══ RECORDS SUPPLIED
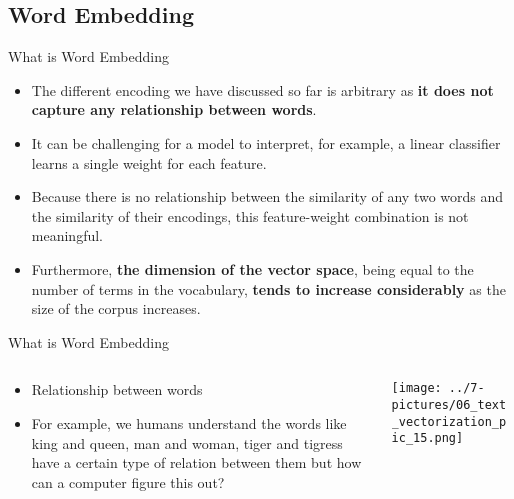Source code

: \documentclass[11pt]{beamer}
\begin{document}
\subsection{Word Embedding \\ \scalebox{0.8}{}}
\begin{frame}{What is Word Embedding}
	\begin{itemize}
		\item The different encoding we have discussed so far is arbitrary as \textbf{it does not capture any relationship between words}. 
		\item It can be challenging for a model to interpret, for example, a linear classifier learns a single weight for each feature. 
		\item Because there is no relationship between the similarity of any two words and the similarity of their encodings, this feature-weight combination is not meaningful.
		\item Furthermore, \textbf{the dimension of the vector space}, being equal to the number of terms in the vocabulary, \textbf{tends to increase considerably} as the size of the corpus increases.
	\end{itemize}
\end{frame}
\begin{frame}{What is Word Embedding}
\begin{columns}[T] %
\begin{column}{.48\textwidth}
        \begin{itemize}
        \item Relationship between words
		\item For example, we humans understand the words like king and queen, man and woman, tiger and tigress have a certain type of relation between them but how can a computer figure this out?
        \end{itemize}
\end{column}%
\hfill%
\begin{column}{.48\textwidth}
        \texttt{[image: ../7-pictures/06\_text\_vectorization\_pic\_15.png]}
\end{column}%
\end{columns}
\end{frame}
\end{document}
════
**EXERCISE**
Reproduce, without alteration and without pictures, only those lines that lie between the first line of the entries above and the line containing "for each feature.", both of them included.

**RESPONSE TO THIS EXERCISE**
Source code

: \documentclass[11pt]{beamer}
\begin{document}
\subsection{Word Embedding \\ \scalebox{0.8}{}}
\begin{frame}{What is Word Embedding}
	\begin{itemize}
		\item The different encoding we have discussed so far is arbitrary as \textbf{it does not capture any relationship between words}. 
		\item It can be challenging for a model to interpret, for example, a linear classifier learns a single weight for each feature. 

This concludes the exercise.